SOURCE RECORDS –
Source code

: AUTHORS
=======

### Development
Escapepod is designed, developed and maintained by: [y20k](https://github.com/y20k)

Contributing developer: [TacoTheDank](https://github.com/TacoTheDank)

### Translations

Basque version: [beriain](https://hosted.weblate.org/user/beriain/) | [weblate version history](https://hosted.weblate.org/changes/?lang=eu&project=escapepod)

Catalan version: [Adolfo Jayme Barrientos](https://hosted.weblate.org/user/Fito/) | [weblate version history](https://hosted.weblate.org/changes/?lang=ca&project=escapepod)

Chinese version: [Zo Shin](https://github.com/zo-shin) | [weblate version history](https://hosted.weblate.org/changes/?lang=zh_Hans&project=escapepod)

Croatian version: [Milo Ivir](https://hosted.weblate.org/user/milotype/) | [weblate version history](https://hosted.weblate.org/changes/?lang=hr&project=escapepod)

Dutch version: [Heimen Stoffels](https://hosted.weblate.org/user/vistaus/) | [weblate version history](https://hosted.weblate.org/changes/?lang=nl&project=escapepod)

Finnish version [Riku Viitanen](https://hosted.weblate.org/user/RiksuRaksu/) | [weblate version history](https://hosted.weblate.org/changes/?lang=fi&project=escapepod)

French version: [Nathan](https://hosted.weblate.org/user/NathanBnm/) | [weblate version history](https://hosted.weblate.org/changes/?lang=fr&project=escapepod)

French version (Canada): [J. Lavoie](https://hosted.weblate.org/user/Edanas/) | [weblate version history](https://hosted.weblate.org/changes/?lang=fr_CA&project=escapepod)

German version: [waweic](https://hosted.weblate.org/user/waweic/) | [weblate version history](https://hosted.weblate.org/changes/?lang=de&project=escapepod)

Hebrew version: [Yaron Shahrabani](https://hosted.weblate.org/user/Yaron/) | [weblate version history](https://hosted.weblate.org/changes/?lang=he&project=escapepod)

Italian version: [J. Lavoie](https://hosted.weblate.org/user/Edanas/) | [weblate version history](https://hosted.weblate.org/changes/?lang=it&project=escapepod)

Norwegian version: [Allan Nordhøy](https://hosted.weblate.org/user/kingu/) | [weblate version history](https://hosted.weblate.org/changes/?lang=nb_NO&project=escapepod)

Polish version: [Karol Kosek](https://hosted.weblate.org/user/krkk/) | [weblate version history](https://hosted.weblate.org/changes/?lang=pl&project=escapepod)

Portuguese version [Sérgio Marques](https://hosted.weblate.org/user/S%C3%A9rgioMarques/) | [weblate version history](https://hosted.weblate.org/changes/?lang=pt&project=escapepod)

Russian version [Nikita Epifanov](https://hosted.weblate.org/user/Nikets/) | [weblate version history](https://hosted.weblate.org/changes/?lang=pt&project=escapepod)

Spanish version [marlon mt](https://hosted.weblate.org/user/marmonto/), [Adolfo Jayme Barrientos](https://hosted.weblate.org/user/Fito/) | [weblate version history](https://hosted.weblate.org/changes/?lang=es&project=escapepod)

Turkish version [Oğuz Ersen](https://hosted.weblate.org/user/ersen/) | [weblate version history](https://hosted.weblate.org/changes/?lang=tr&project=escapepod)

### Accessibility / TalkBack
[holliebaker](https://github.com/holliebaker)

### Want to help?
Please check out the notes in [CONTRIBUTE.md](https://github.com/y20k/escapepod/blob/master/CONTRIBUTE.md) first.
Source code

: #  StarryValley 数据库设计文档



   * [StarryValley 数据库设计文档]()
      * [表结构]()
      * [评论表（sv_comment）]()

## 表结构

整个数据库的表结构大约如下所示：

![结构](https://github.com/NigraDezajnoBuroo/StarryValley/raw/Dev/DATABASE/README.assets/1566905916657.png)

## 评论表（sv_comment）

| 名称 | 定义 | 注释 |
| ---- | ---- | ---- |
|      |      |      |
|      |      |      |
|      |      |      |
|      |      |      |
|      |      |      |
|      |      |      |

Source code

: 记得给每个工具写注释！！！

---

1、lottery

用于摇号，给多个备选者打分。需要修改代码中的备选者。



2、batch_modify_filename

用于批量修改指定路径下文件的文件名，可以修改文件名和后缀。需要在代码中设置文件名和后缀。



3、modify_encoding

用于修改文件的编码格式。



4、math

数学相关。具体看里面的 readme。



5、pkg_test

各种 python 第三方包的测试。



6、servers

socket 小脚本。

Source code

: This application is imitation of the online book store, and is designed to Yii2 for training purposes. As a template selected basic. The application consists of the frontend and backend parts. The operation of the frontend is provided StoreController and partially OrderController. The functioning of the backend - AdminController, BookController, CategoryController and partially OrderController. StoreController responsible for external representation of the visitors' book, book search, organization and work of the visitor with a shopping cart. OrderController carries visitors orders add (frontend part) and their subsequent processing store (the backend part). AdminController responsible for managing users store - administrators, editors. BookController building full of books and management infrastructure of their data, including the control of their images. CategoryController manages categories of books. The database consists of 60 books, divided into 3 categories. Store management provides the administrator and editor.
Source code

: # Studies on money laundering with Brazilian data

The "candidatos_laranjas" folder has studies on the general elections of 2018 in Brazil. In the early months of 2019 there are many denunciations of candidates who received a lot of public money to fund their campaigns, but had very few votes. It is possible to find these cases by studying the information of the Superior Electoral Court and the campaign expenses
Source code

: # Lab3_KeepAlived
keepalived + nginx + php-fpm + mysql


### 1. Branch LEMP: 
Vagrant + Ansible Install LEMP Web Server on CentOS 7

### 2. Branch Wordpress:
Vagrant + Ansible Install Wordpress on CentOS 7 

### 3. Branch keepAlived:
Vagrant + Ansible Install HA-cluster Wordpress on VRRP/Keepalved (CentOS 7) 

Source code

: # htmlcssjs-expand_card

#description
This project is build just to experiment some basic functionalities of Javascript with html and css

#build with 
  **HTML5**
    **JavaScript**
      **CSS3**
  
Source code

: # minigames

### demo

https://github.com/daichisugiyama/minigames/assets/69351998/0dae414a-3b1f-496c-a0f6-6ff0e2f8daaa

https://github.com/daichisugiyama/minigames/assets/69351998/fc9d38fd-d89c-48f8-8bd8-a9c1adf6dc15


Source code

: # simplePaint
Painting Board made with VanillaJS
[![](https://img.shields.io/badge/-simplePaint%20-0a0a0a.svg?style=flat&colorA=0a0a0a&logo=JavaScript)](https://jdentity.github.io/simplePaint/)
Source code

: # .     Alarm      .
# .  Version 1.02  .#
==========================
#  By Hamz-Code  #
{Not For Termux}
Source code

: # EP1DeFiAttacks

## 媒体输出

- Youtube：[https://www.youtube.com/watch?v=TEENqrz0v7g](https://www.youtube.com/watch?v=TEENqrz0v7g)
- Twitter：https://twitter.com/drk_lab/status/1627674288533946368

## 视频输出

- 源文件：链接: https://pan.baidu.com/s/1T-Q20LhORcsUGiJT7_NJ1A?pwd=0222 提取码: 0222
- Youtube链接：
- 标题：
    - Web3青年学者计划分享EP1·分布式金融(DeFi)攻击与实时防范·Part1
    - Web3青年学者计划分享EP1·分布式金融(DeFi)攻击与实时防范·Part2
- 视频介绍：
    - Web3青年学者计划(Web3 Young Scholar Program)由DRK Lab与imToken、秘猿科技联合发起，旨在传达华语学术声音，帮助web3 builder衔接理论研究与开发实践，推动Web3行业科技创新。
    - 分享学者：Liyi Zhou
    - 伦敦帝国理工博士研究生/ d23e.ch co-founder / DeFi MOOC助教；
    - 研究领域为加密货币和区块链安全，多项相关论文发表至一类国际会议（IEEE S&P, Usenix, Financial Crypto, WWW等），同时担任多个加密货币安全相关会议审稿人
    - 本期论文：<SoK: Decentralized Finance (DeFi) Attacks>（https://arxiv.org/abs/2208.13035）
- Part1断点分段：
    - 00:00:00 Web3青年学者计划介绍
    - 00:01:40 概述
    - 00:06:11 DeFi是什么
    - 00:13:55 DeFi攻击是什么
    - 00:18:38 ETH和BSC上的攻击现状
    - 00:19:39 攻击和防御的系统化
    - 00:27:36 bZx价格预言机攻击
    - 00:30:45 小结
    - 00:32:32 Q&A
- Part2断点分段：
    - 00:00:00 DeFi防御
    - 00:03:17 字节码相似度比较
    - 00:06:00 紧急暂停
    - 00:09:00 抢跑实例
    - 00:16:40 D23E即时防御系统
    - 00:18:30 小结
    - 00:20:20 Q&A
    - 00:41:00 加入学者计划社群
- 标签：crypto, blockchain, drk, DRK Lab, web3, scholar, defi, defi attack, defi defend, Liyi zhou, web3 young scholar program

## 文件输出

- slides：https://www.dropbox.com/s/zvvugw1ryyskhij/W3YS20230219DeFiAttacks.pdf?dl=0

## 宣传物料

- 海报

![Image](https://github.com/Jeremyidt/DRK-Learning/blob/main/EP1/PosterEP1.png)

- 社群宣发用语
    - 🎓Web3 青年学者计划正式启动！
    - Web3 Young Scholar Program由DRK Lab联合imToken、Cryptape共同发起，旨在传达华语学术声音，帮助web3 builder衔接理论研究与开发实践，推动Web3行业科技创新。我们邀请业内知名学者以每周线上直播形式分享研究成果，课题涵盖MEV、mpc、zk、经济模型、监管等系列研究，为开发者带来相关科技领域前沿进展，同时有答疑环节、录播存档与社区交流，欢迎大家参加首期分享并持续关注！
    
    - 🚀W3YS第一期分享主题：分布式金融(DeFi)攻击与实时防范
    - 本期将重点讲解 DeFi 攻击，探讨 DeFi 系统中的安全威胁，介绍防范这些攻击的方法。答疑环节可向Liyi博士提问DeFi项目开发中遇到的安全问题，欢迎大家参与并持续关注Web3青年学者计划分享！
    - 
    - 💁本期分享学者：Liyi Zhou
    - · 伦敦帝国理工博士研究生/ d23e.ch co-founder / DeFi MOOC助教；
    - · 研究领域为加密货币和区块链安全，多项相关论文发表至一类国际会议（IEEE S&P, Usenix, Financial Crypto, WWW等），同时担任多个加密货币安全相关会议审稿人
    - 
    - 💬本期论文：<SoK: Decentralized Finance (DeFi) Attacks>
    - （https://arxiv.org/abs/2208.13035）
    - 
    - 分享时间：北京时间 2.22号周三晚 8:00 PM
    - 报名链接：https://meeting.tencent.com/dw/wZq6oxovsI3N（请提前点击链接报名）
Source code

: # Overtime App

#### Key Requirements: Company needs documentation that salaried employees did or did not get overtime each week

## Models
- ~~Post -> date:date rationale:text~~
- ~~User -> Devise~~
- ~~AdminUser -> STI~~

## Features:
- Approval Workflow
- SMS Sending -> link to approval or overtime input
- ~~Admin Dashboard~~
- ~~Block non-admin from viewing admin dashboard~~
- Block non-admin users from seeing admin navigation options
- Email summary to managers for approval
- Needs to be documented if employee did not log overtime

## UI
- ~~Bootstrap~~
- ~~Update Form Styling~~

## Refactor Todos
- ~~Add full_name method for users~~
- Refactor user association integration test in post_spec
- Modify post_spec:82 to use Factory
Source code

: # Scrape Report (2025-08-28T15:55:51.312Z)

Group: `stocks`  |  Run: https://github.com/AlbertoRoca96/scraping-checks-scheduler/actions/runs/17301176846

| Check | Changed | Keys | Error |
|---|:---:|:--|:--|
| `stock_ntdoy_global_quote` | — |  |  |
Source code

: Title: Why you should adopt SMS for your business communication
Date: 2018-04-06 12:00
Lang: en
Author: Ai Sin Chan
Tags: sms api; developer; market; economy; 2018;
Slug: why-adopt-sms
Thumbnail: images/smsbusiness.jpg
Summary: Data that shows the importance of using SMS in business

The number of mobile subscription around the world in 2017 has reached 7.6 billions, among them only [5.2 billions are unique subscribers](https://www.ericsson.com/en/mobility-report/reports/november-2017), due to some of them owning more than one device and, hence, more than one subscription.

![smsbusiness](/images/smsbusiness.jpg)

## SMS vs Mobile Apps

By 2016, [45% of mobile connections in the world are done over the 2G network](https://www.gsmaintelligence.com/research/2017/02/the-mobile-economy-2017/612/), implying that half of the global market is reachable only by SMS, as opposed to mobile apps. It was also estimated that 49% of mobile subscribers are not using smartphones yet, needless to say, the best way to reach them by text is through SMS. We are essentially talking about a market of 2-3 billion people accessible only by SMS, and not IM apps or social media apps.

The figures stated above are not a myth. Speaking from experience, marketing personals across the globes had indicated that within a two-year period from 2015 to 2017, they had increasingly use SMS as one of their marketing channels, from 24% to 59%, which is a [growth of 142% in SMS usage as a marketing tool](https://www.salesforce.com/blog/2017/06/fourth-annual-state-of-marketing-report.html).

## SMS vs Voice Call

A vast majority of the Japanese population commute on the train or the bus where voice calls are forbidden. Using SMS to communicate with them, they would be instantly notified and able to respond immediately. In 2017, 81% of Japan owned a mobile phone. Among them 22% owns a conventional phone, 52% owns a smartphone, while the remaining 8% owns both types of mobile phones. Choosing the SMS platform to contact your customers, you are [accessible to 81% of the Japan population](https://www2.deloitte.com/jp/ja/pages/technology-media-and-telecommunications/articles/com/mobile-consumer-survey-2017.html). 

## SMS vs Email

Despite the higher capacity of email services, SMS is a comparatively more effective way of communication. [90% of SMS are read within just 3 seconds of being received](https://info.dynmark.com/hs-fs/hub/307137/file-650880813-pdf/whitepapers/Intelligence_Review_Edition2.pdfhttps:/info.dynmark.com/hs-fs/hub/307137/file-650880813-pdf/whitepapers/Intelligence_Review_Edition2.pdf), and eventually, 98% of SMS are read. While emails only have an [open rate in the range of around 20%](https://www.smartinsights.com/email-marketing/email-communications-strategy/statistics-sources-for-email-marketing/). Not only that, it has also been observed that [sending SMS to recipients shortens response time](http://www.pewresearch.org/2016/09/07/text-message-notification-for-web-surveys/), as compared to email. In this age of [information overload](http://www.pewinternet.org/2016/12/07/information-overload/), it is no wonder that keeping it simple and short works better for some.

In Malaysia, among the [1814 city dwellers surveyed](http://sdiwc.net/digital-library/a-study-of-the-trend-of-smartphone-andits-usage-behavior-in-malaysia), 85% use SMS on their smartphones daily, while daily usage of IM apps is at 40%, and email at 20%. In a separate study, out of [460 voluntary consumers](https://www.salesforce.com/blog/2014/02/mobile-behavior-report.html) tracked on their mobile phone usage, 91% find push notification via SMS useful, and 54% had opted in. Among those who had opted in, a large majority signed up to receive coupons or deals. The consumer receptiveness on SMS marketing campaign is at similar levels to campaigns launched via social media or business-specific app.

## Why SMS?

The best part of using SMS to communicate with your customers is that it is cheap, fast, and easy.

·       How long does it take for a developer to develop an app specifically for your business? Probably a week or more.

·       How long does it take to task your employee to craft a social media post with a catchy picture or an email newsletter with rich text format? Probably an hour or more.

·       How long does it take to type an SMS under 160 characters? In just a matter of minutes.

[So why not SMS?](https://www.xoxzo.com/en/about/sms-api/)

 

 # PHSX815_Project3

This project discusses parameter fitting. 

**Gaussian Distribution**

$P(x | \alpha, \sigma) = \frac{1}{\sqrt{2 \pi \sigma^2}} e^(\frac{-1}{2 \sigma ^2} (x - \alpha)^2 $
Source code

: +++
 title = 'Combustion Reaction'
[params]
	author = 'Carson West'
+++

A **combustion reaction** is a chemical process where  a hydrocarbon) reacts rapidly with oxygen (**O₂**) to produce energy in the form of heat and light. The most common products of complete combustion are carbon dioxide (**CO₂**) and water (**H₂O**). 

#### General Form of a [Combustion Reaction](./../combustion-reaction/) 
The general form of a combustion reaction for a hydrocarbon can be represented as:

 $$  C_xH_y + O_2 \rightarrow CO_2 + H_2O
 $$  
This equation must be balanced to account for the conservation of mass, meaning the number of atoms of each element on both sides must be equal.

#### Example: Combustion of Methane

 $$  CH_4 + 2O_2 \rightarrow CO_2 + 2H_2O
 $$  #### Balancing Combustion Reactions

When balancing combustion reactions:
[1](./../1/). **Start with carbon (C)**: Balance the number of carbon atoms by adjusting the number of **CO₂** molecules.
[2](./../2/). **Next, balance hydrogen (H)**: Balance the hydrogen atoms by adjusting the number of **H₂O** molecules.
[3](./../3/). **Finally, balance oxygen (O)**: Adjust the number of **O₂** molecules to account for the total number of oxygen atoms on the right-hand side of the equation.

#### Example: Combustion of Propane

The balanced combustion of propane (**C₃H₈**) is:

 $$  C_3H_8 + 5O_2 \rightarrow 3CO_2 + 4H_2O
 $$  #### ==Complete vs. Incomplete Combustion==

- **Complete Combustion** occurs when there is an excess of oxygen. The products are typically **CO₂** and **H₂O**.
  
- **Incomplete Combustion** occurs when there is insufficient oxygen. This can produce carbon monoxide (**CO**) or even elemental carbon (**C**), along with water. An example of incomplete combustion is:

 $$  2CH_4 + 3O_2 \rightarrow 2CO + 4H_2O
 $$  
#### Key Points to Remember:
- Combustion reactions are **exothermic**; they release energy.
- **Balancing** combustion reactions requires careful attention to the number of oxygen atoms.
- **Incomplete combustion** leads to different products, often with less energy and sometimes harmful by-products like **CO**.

AIM OF THE TASK –
Look back at the entries above. Retype the line with "Norwegian version: [Allan", the line with "Portuguese version [Sérgio", and all lines in between.

WRITTEN RESPONSE –
Norwegian version: [Allan Nordhøy](https://hosted.weblate.org/user/kingu/) | [weblate version history](https://hosted.weblate.org/changes/?lang=nb_NO&project=escapepod)

Polish version: [Karol Kosek](https://hosted.weblate.org/user/krkk/) | [weblate version history](https://hosted.weblate.org/changes/?lang=pl&project=escapepod)

Portuguese version [Sérgio Marques](https://hosted.weblate.org/user/S%C3%A9rgioMarques/) | [weblate version history](https://hosted.weblate.org/changes/?lang=pt&project=escapepod)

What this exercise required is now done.